In a significant development for AI hardware, etched.com engineers have unveiled Sohu, a specialized chip architecture designed specifically for transformer neural networks. This new hardware approach moves beyond traditional GPU-based processing by etching transformer components directly into silicon.
The Architecture
Sohu’s single-core design implements multicast speculative decoding, allowing it to achieve impressive performance metrics – notably a throughput exceeding 500,000 tokens per second. The architecture supports various transformer implementations, including Mixture of Experts (MoE) models, and incorporates advanced decoding methods like beam search and Monte Carlo Tree Search (MCTS).
Technical Specifications
Each Sohu chip comes equipped with 144 GB of HBM3E memory, enabling it to handle models with up to 100 trillion parameters. Early benchmarks indicate that a single Sohu chip can outperform both NVIDIA’s 8xH100 and 8xB200 configurations when running LLaMA 70B, while operating at lower cost and power consumption.
Real-World Applications
The architecture’s capabilities extend beyond raw performance metrics. Sohu enables:
- Near-instantaneous voice processing, handling thousands of words in milliseconds
- Enhanced code completion leveraging tree search capabilities
- Parallel processing of hundreds of model responses
- Scalable real-time content generation
Infrastructure Integration
Perhaps most notably, Sohu comes with a fully open-source software stack, potentially lowering the barrier to entry for organizations looking to deploy advanced AI systems. Think of Sohu as a dedicated expressway for AI traffic, compared to the general-purpose roads that GPUs provide.
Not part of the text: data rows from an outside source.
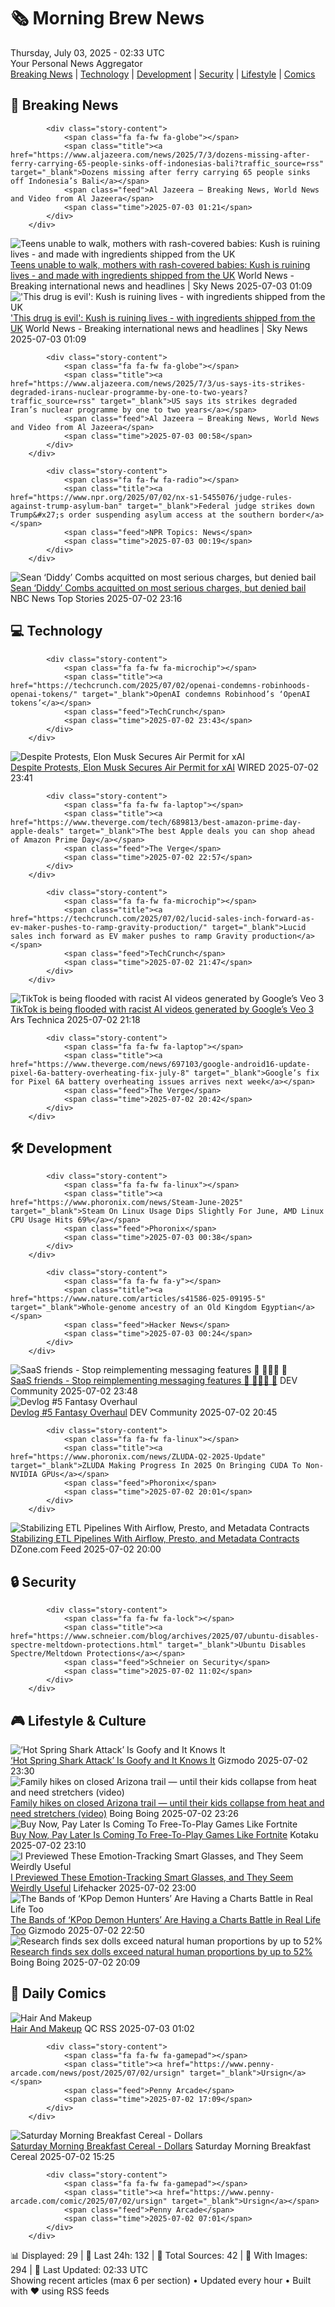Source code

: <!-- Processing 54 RSS feeds at 2025-07-03 02:33:05 UTC -->
<!-- Processing: XKCD -->
<!-- Processing: Saturday Morning Breakfast Cereal -->
<!-- Processing: Dilbert -->
<!-- Processing: Questionable Content -->
<!-- Processing: Girl Genius -->
<!-- Processing: Dinosaur Comics -->
<!-- Processing: BBC World News -->
<!-- Processing: Al Jazeera Breaking News -->
<!-- Processing: NPR News -->
<!-- Processing: CBC News -->
<!-- Error processing https://rss.cbc.ca/lineup/topstories.xml: The read operation timed out -->
<!-- Processing: Reuters Top News -->
<!-- Processing: Associated Press Breaking -->
<!-- Processing: ABC News Breaking -->
<!-- Processing: NBC News Breaking -->
<!-- Processing: Sky News World -->
<!-- Processing: TechCrunch -->
<!-- Processing: The Verge -->
<!-- Processing: Ars Technica -->
<!-- Processing: O'Reilly Radar -->
<!-- Processing: WIRED -->
<!-- Processing: Slashdot -->
<!-- Processing: Lobsters Python -->
<!-- Processing: Hacker News -->
<!-- Processing: StackOverflow Blog -->
<!-- Processing: It's FOSS -->
<!-- Processing: DistroWatch -->
<!-- Processing: Linux.com -->
<!-- Processing: Red Hat Blog -->
<!-- Processing: Ubuntu Blog -->
<!-- Processing: GitLab Blog -->
<!-- Processing: InfoQ -->
<!-- Processing: Martin Fowler -->
<!-- Processing: Coding Horror -->
<!-- Processing: The Pragmatic Engineer -->
<!-- Processing: Lifehacker -->
<!-- Processing: Kotaku -->
<!-- Processing: Boing Boing -->
<!-- Processing: Krebs on Security -->
<!-- Generated 8 new posts out of 38 feeds processed -->
<div class="newspaper-header">
    <h1 class="newspaper-title">🗞️ Morning Brew News</h1>
    <div class="newspaper-date">Thursday, July 03, 2025 - 02:33 UTC</div>
    <div class="newspaper-subtitle">Your Personal News Aggregator</div>
</div>

<div class="newspaper-nav">
    <a href="#breaking">Breaking News</a> |
    <a href="#tech">Technology</a> |
    <a href="#dev">Development</a> |
    <a href="#security">Security</a> |
    <a href="#lifestyle">Lifestyle</a> |
    <a href="#webcomics">Comics</a>
</div>

<div class="news-section breaking-news" id="breaking">
<h2 class="section-header">🚨 Breaking News</h2>
<div class="stories-container">
<div class="story">
            
            <div class="story-content">
                <span class="fa fa-fw fa-globe"></span>
                <span class="title"><a href="https://www.aljazeera.com/news/2025/7/3/dozens-missing-after-ferry-carrying-65-people-sinks-off-indonesias-bali?traffic_source=rss" target="_blank">Dozens missing after ferry carrying 65 people sinks off Indonesia’s Bali</a></span>
                <span class="feed">Al Jazeera – Breaking News, World News and Video from Al Jazeera</span>
                <span class="time">2025-07-03 01:21</span>
            </div>
        </div>
<div class="story">
            <img src="https://e3.365dm.com/25/07/1920x1080/skynews-sierra-leone-kush_6955462.png?20250702144434" alt="Teens unable to walk, mothers with rash-covered babies: Kush is ruining lives - and made with ingredients shipped from the UK" class="story-image" loading="lazy" onerror="this.style.display='none'">
            <div class="story-content">
                <span class="fa fa-fw fa-satellite"></span>
                <span class="title"><a href="https://news.sky.com/story/this-drug-is-evil-kush-is-ruining-lives-with-ingredients-shipped-from-the-uk-13391368" target="_blank">Teens unable to walk, mothers with rash-covered babies: Kush is ruining lives - and made with ingredients shipped from the UK</a></span>
                <span class="feed">World News - Breaking international news and headlines | Sky News</span>
                <span class="time">2025-07-03 01:09</span>
            </div>
        </div>
<div class="story">
            <img src="https://e3.365dm.com/25/07/1920x1080/skynews-sierra-leone-kush_6955462.png?20250702144434" alt="&#x27;This drug is evil&#x27;: Kush is ruining lives - with ingredients shipped from the UK" class="story-image" loading="lazy" onerror="this.style.display='none'">
            <div class="story-content">
                <span class="fa fa-fw fa-satellite"></span>
                <span class="title"><a href="https://news.sky.com/story/this-drug-is-evil-kush-is-ruining-lives-with-ingredients-shipped-from-the-uk-13391368" target="_blank">&#x27;This drug is evil&#x27;: Kush is ruining lives - with ingredients shipped from the UK</a></span>
                <span class="feed">World News - Breaking international news and headlines | Sky News</span>
                <span class="time">2025-07-03 01:09</span>
            </div>
        </div>
<div class="story">
            
            <div class="story-content">
                <span class="fa fa-fw fa-globe"></span>
                <span class="title"><a href="https://www.aljazeera.com/news/2025/7/3/us-says-its-strikes-degraded-irans-nuclear-programme-by-one-to-two-years?traffic_source=rss" target="_blank">US says its strikes degraded Iran’s nuclear programme by one to two years</a></span>
                <span class="feed">Al Jazeera – Breaking News, World News and Video from Al Jazeera</span>
                <span class="time">2025-07-03 00:58</span>
            </div>
        </div>
<div class="story">
            
            <div class="story-content">
                <span class="fa fa-fw fa-radio"></span>
                <span class="title"><a href="https://www.npr.org/2025/07/02/nx-s1-5455076/judge-rules-against-trump-asylum-ban" target="_blank">Federal judge strikes down Trump&#x27;s order suspending asylum access at the southern border</a></span>
                <span class="feed">NPR Topics: News</span>
                <span class="time">2025-07-03 00:19</span>
            </div>
        </div>
<div class="story">
            <img src="https://media-cldnry.s-nbcnews.com/image/upload/t_fit_1500w/mpx/2704722219/2025_07/1751498168161_nn_cme_diddy_verdict_250702_1920x1080-n2muq0.jpg" alt="Sean ‘Diddy’ Combs acquitted on most serious charges, but denied bail" class="story-image" loading="lazy" onerror="this.style.display='none'">
            <div class="story-content">
                <span class="fa fa-fw fa-broadcast-tower"></span>
                <span class="title"><a href="https://www.nbcnews.com/nightly-news/video/sean-diddy-combs-acquitted-on-most-serious-charges-but-denied-bail-242625605514" target="_blank">Sean ‘Diddy’ Combs acquitted on most serious charges, but denied bail</a></span>
                <span class="feed">NBC News Top Stories</span>
                <span class="time">2025-07-02 23:16</span>
            </div>
        </div>
</div>
</div>
<div class="news-section tech-news" id="tech">
<h2 class="section-header">💻 Technology</h2>
<div class="stories-container">
<div class="story">
            
            <div class="story-content">
                <span class="fa fa-fw fa-microchip"></span>
                <span class="title"><a href="https://techcrunch.com/2025/07/02/openai-condemns-robinhoods-openai-tokens/" target="_blank">OpenAI condemns Robinhood’s ‘OpenAI tokens’</a></span>
                <span class="feed">TechCrunch</span>
                <span class="time">2025-07-02 23:43</span>
            </div>
        </div>
<div class="story">
            <img src="https://media.wired.com/photos/6865c256720d56593b1aa49a/master/pass/GettyImages-2218024188.jpg" alt="Despite Protests, Elon Musk Secures Air Permit for xAI" class="story-image" loading="lazy" onerror="this.style.display='none'">
            <div class="story-content">
                <span class="fa fa-fw fa-bolt"></span>
                <span class="title"><a href="https://www.wired.com/story/xai-data-center-air-pollution-permit/" target="_blank">Despite Protests, Elon Musk Secures Air Permit for xAI</a></span>
                <span class="feed">WIRED</span>
                <span class="time">2025-07-02 23:41</span>
            </div>
        </div>
<div class="story">
            
            <div class="story-content">
                <span class="fa fa-fw fa-laptop"></span>
                <span class="title"><a href="https://www.theverge.com/tech/689813/best-amazon-prime-day-apple-deals" target="_blank">The best Apple deals you can shop ahead of Amazon Prime Day</a></span>
                <span class="feed">The Verge</span>
                <span class="time">2025-07-02 22:57</span>
            </div>
        </div>
<div class="story">
            
            <div class="story-content">
                <span class="fa fa-fw fa-microchip"></span>
                <span class="title"><a href="https://techcrunch.com/2025/07/02/lucid-sales-inch-forward-as-ev-maker-pushes-to-ramp-gravity-production/" target="_blank">Lucid sales inch forward as EV maker pushes to ramp Gravity production</a></span>
                <span class="feed">TechCrunch</span>
                <span class="time">2025-07-02 21:47</span>
            </div>
        </div>
<div class="story">
            <img src="https://cdn.arstechnica.net/wp-content/uploads/2024/04/tiktok-500x500.jpg" alt="TikTok is being flooded with racist AI videos generated by Google’s Veo 3" class="story-image" loading="lazy" onerror="this.style.display='none'">
            <div class="story-content">
                <span class="fa fa-fw fa-cog"></span>
                <span class="title"><a href="https://arstechnica.com/ai/2025/07/racist-ai-videos-created-with-google-veo-3-are-proliferating-on-tiktok/" target="_blank">TikTok is being flooded with racist AI videos generated by Google’s Veo 3</a></span>
                <span class="feed">Ars Technica</span>
                <span class="time">2025-07-02 21:18</span>
            </div>
        </div>
<div class="story">
            
            <div class="story-content">
                <span class="fa fa-fw fa-laptop"></span>
                <span class="title"><a href="https://www.theverge.com/news/697103/google-android16-update-pixel-6a-battery-overheating-fix-july-8" target="_blank">Google’s fix for Pixel 6A battery overheating issues arrives next week</a></span>
                <span class="feed">The Verge</span>
                <span class="time">2025-07-02 20:42</span>
            </div>
        </div>
</div>
</div>
<div class="news-section dev-news" id="dev">
<h2 class="section-header">🛠️ Development</h2>
<div class="stories-container">
<div class="story">
            
            <div class="story-content">
                <span class="fa fa-fw fa-linux"></span>
                <span class="title"><a href="https://www.phoronix.com/news/Steam-June-2025" target="_blank">Steam On Linux Usage Dips Slightly For June, AMD Linux CPU Usage Hits 69%</a></span>
                <span class="feed">Phoronix</span>
                <span class="time">2025-07-03 00:38</span>
            </div>
        </div>
<div class="story">
            
            <div class="story-content">
                <span class="fa fa-fw fa-y"></span>
                <span class="title"><a href="https://www.nature.com/articles/s41586-025-09195-5" target="_blank">Whole-genome ancestry of an Old Kingdom Egyptian</a></span>
                <span class="feed">Hacker News</span>
                <span class="time">2025-07-03 00:24</span>
            </div>
        </div>
<div class="story">
            <img src="https://media2.dev.to/dynamic/image/width=800%2Cheight=%2Cfit=scale-down%2Cgravity=auto%2Cformat=auto/https%3A%2F%2Fdev-to-uploads.s3.amazonaws.com%2Fuploads%2Farticles%2F26q4gq1wc6knm54nq9my.gif" alt="SaaS friends - Stop reimplementing messaging features 🛑 🫷🦺🫸 🛑" class="story-image" loading="lazy" onerror="this.style.display='none'">
            <div class="story-content">
                <span class="fa fa-fw fa-code"></span>
                <span class="title"><a href="https://dev.to/chandycraig/saas-friends-stop-reimplementing-messaging-features-53hb" target="_blank">SaaS friends - Stop reimplementing messaging features 🛑 🫷🦺🫸 🛑</a></span>
                <span class="feed">DEV Community</span>
                <span class="time">2025-07-02 23:48</span>
            </div>
        </div>
<div class="story">
            <img src="https://media2.dev.to/dynamic/image/width=800%2Cheight=%2Cfit=scale-down%2Cgravity=auto%2Cformat=auto/https%3A%2F%2Fdev-to-uploads.s3.amazonaws.com%2Fuploads%2Farticles%2Fykkkomzmg8aty35go7tl.png" alt="Devlog #5 Fantasy Overhaul" class="story-image" loading="lazy" onerror="this.style.display='none'">
            <div class="story-content">
                <span class="fa fa-fw fa-code"></span>
                <span class="title"><a href="https://dev.to/bain_8a987225b41e21618fcb/devlog-5-fantasy-overhaul-i73" target="_blank">Devlog #5 Fantasy Overhaul</a></span>
                <span class="feed">DEV Community</span>
                <span class="time">2025-07-02 20:45</span>
            </div>
        </div>
<div class="story">
            
            <div class="story-content">
                <span class="fa fa-fw fa-linux"></span>
                <span class="title"><a href="https://www.phoronix.com/news/ZLUDA-Q2-2025-Update" target="_blank">ZLUDA Making Progress In 2025 On Bringing CUDA To Non-NVIDIA GPUs</a></span>
                <span class="feed">Phoronix</span>
                <span class="time">2025-07-02 20:01</span>
            </div>
        </div>
<div class="story">
            <img src="https://dz2cdn1.dzone.com/thumbnail?fid=18487755&w=600" alt="Stabilizing ETL Pipelines With Airflow, Presto, and Metadata Contracts" class="story-image" loading="lazy" onerror="this.style.display='none'">
            <div class="story-content">
                <span class="fa fa-fw fa-newspaper"></span>
                <span class="title"><a href="https://dzone.com/articles/stabilizing-etl-pipelines-airflow-presto-metadata-contracts" target="_blank">Stabilizing ETL Pipelines With Airflow, Presto, and Metadata Contracts</a></span>
                <span class="feed">DZone.com Feed</span>
                <span class="time">2025-07-02 20:00</span>
            </div>
        </div>
</div>
</div>
<div class="news-section security-news" id="security">
<h2 class="section-header">🔒 Security</h2>
<div class="stories-container">
<div class="story">
            
            <div class="story-content">
                <span class="fa fa-fw fa-lock"></span>
                <span class="title"><a href="https://www.schneier.com/blog/archives/2025/07/ubuntu-disables-spectre-meltdown-protections.html" target="_blank">Ubuntu Disables Spectre/Meltdown Protections</a></span>
                <span class="feed">Schneier on Security</span>
                <span class="time">2025-07-02 11:02</span>
            </div>
        </div>
</div>
</div>
<div class="news-section lifestyle-news" id="lifestyle">
<h2 class="section-header">🎮 Lifestyle & Culture</h2>
<div class="stories-container">
<div class="story">
            <img src="https://gizmodo.com/app/uploads/2025/07/HotSpringsSharkAttack.jpg" alt="‘Hot Spring Shark Attack’ Is Goofy and It Knows It" class="story-image" loading="lazy" onerror="this.style.display='none'">
            <div class="story-content">
                <span class="fa fa-fw fa-computer"></span>
                <span class="title"><a href="https://gizmodo.com/hot-spring-shark-attack-is-goofy-and-it-knows-it-2000622944" target="_blank">‘Hot Spring Shark Attack’ Is Goofy and It Knows It</a></span>
                <span class="feed">Gizmodo</span>
                <span class="time">2025-07-02 23:30</span>
            </div>
        </div>
<div class="story">
            <img src="https://i0.wp.com/boingboing.net/wp-content/uploads/2025/07/Arizona.jpeg?fit=1080%2C720&amp;quality=60&amp;ssl=1" alt="Family hikes on closed Arizona trail — until their kids collapse from heat and need stretchers (video)" class="story-image" loading="lazy" onerror="this.style.display='none'">
            <div class="story-content">
                <span class="fa fa-fw fa-arrow-right"></span>
                <span class="title"><a href="https://boingboing.net/2025/07/02/family-hikes-on-closed-arizona-trail-until-their-kids-collapse-from-heat-and-need-stretchers-video.html" target="_blank">Family hikes on closed Arizona trail — until their kids collapse from heat and need stretchers (video)</a></span>
                <span class="feed">Boing Boing</span>
                <span class="time">2025-07-02 23:26</span>
            </div>
        </div>
<div class="story">
            <img src="https://i.kinja-img.com/image/upload/c_fit,q_80,w_636/9fd680bdda3fe34ac13e18a69b8e366c.jpg" alt="Buy Now, Pay Later Is Coming To Free-To-Play Games Like Fortnite" class="story-image" loading="lazy" onerror="this.style.display='none'">
            <div class="story-content">
                <span class="fa fa-fw fa-gamepad"></span>
                <span class="title"><a href="https://kotaku.com/buy-now-pay-later-xsolla-fortnite-burrito-payment-plan-1851785550" target="_blank">Buy Now, Pay Later Is Coming To Free-To-Play Games Like Fortnite</a></span>
                <span class="feed">Kotaku</span>
                <span class="time">2025-07-02 23:10</span>
            </div>
        </div>
<div class="story">
            <img src="https://lifehacker.com/imagery/articles/01JZ3T69SV6RRW0S7D5YP6KA80/hero-image.jpg" alt="I Previewed These Emotion-Tracking Smart Glasses, and They Seem Weirdly Useful" class="story-image" loading="lazy" onerror="this.style.display='none'">
            <div class="story-content">
                <span class="fa fa-fw fa-life-ring"></span>
                <span class="title"><a href="https://lifehacker.com/tech/emotion-tracking-smart-glasses?utm_medium=RSS" target="_blank">I Previewed These Emotion-Tracking Smart Glasses, and They Seem Weirdly Useful</a></span>
                <span class="feed">Lifehacker</span>
                <span class="time">2025-07-02 23:00</span>
            </div>
        </div>
<div class="story">
            <img src="https://gizmodo.com/app/uploads/2025/07/Your-Idol-Saja-Boys-Netflix.jpg" alt="The Bands of ‘KPop Demon Hunters’ Are Having a Charts Battle in Real Life Too" class="story-image" loading="lazy" onerror="this.style.display='none'">
            <div class="story-content">
                <span class="fa fa-fw fa-computer"></span>
                <span class="title"><a href="https://gizmodo.com/the-bands-of-kpop-demon-hunters-are-having-a-charts-battle-in-real-life-too-2000623584" target="_blank">The Bands of ‘KPop Demon Hunters’ Are Having a Charts Battle in Real Life Too</a></span>
                <span class="feed">Gizmodo</span>
                <span class="time">2025-07-02 22:50</span>
            </div>
        </div>
<div class="story">
            <img src="https://i0.wp.com/boingboing.net/wp-content/uploads/2025/07/waist.jpg?fit=1230%2C933&amp;quality=60&amp;ssl=1" alt="Research finds sex dolls exceed natural human proportions by up to 52%" class="story-image" loading="lazy" onerror="this.style.display='none'">
            <div class="story-content">
                <span class="fa fa-fw fa-arrow-right"></span>
                <span class="title"><a href="https://boingboing.net/2025/07/02/research-finds-sex-dolls-exceed-natural-human-proportions-by-up-to-52.html" target="_blank">Research finds sex dolls exceed natural human proportions by up to 52%</a></span>
                <span class="feed">Boing Boing</span>
                <span class="time">2025-07-02 20:09</span>
            </div>
        </div>
</div>
</div>
<div class="news-section webcomics-section" id="webcomics">
<h2 class="section-header">🎨 Daily Comics</h2>
<div class="stories-container">
<div class="story">
            <img src="http://www.questionablecontent.net/comics/5605.png" alt="Hair And Makeup" class="story-image" loading="lazy" onerror="this.style.display='none'">
            <div class="story-content">
                <span class="fa fa-fw fa-music"></span>
                <span class="title"><a href="http://questionablecontent.net/view.php?comic=5605" target="_blank">Hair And Makeup</a></span>
                <span class="feed">QC RSS</span>
                <span class="time">2025-07-03 01:02</span>
            </div>
        </div>
<div class="story">
            
            <div class="story-content">
                <span class="fa fa-fw fa-gamepad"></span>
                <span class="title"><a href="https://www.penny-arcade.com/news/post/2025/07/02/ursign" target="_blank">Ursign</a></span>
                <span class="feed">Penny Arcade</span>
                <span class="time">2025-07-02 17:09</span>
            </div>
        </div>
<div class="story">
            <img src="https://www.smbc-comics.com/comics/1750828176-20250702.png" alt="Saturday Morning Breakfast Cereal - Dollars" class="story-image" loading="lazy" onerror="this.style.display='none'">
            <div class="story-content">
                <span class="fa fa-fw fa-smile"></span>
                <span class="title"><a href="https://www.smbc-comics.com/comic/dollars" target="_blank">Saturday Morning Breakfast Cereal - Dollars</a></span>
                <span class="feed">Saturday Morning Breakfast Cereal</span>
                <span class="time">2025-07-02 15:25</span>
            </div>
        </div>
<div class="story">
            
            <div class="story-content">
                <span class="fa fa-fw fa-gamepad"></span>
                <span class="title"><a href="https://www.penny-arcade.com/comic/2025/07/02/ursign" target="_blank">Ursign</a></span>
                <span class="feed">Penny Arcade</span>
                <span class="time">2025-07-02 07:01</span>
            </div>
        </div>
</div>
</div>

<div class="newspaper-footer">
    <div class="stats">
        📊 Displayed: 29 | 📅 Last 24h: 132 | 📡 Total Sources: 42 | 📸 With Images: 294 |
        🔄 Last Updated: 02:33 UTC
    </div>
    <div class="footer-note">
        Showing recent articles (max 6 per section) • Updated every hour • Built with ❤️ using RSS feeds
    </div>
</div>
Performance and Efficiency
Initial testing suggests Sohu processes AI models approximately ten times faster and more cost-effectively than current GPU solutions. This efficiency gain comes from the purpose-built nature of the architecture – by designing specifically for transformer networks, Sohu eliminates the overhead associated with general-purpose computing hardware.
Future Implications
While these advancements are promising, they should be viewed within the broader context of AI hardware evolution. Sohu represents a specialized tool in the AI computing toolkit, potentially complementing rather than replacing existing GPU infrastructure for certain applications.
The development of Sohu highlights an important trend in AI hardware: the move toward application-specific integrated circuits (ASICs) designed explicitly for AI workloads. As organizations continue to scale their AI operations, such specialized hardware solutions may become increasingly important for maintaining efficiency and controlling costs.